Short, punchy time domain with heavy barbell and odd-object pieces drives heart rate while taxing grip and posterior chain. The two fast rounds demand double-under proficiency and quick transitions, then the deadlifts and sandbag cleans hit strength-endurance hard. Despite a 1-minute rest, density stays high. Overall, the mix of load, skill, and speed places this squarely in Hard.
This workout develops the following fitness attributes:
Scale to: 135/95 lb C&J, 172 m row, 60 DU or 120 SU • 35/20 lb Devil Press, 185/125 lb Deadlift, 100/70 lb Sandbag Clean • Substitute 10 Power Clean (135/95) for sandbag if unavailable
These options preserve the workout’s speed and pull-heavy stimulus while matching skill and strength so you can keep moving with minimal long breaks.
Fast and intense. Attack the first two rounds with quick, clean singles on the bar, controlled row sprints, and steady double-unders. Use the 1-minute rest to reset breathing, then push strong sets on deadlifts and committed singles on sandbag cleans. Finish right at the edge of redline without long breaks.

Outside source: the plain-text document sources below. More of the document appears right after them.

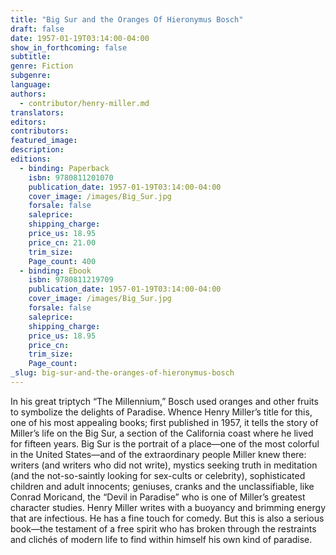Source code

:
 ```yaml
---
title: "Big Sur and the Oranges Of Hieronymus Bosch"
draft: false
date: 1957-01-19T03:14:00-04:00
show_in_forthcoming: false
subtitle:
genre: Fiction
subgenre:
language:
authors:
  - contributor/henry-miller.md
translators:
editors:
contributors:
featured_image:
description:
editions:
  - binding: Paperback
    isbn: 9780811201070
    publication_date: 1957-01-19T03:14:00-04:00
    cover_image: /images/Big_Sur.jpg
    forsale: false
    saleprice:
    shipping_charge:
    price_us: 18.95
    price_cn: 21.00
    trim_size:
    Page_count: 400
  - binding: Ebook
    isbn: 9780811219709
    publication_date: 1957-01-19T03:14:00-04:00
    cover_image: /images/Big_Sur.jpg
    forsale: false
    saleprice:
    shipping_charge:
    price_us: 18.95
    price_cn:
    trim_size:
    Page_count:
_slug: big-sur-and-the-oranges-of-hieronymus-bosch
---
```


In his great triptych “The Millennium,” Bosch used oranges and other fruits to symbolize the delights of Paradise. Whence Henry Miller’s title for this, one of his most appealing books; first published in 1957, it tells the story of Miller’s life on the Big Sur, a section of the California coast where he lived for fifteen years. Big Sur is the portrait of a place—one of the most colorful in the United States—and of the extraordinary people Miller knew there: writers (and writers who did not write), mystics seeking truth in meditation (and the not-so-saintly looking for sex-cults or celebrity), sophisticated children and adult innocents; geniuses, cranks and the unclassifiable, like Conrad Moricand, the “Devil in Paradise” who is one of Miller’s greatest character studies. Henry Miller writes with a buoyancy and brimming energy that are infectious. He has a fine touch for comedy. But this is also a serious book—the testament of a free spirit who has broken through the restraints and clichés of modern life to find within himself his own kind of paradise.

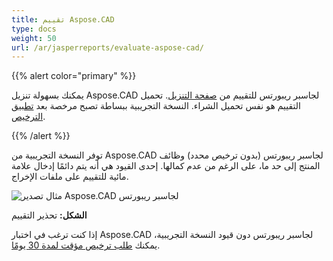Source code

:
 ```yaml
---
title: تقييم Aspose.CAD
type: docs
weight: 50
url: /ar/jasperreports/evaluate-aspose-cad/
---
```


{{% alert color="primary" %}}

يمكنك بسهولة تنزيل Aspose.CAD لجاسبر ريبورتس للتقييم من [صفحة التنزيل](https://downloads.aspose.com/cad/jasperreports). تحميل التقييم هو نفس تحميل الشراء. النسخة التجريبية ببساطة تصبح مرخصة بعد [تطبيق الترخيص](/cad/jasperreports/licensing/).

{{% /alert %}}

توفر النسخة التجريبية من Aspose.CAD لجاسبر ريبورتس (بدون ترخيص محدد) وظائف المنتج إلى حد ما، على الرغم من عدم كمالها. إحدى القيود هي أنه يتم دائمًا إدخال علامة مائية للتقييم على ملفات الإخراج.

![مثال تصدير Aspose.CAD لجاسبر ريبورتس](AreaChartReport.jpg)

**الشكل:** تحذير التقييم

إذا كنت ترغب في اختبار Aspose.CAD لجاسبر ريبورتس دون قيود النسخة التجريبية، يمكنك [طلب ترخيص مؤقت لمدة 30 يومًا](https://purchase.aspose.com/temporary-license).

Open hot-but-sustainable: fast singles on C&J, row hard but not all-out, then smooth unbroken or two quick sets on double-unders. One tip: Break the deadlifts early before grip blows up—planned sets beat panic rests. Avoid overpulling the sandbag and jumping rope tense. Relax the shoulders, keep transitions tight, and protect your back with consistent bracing.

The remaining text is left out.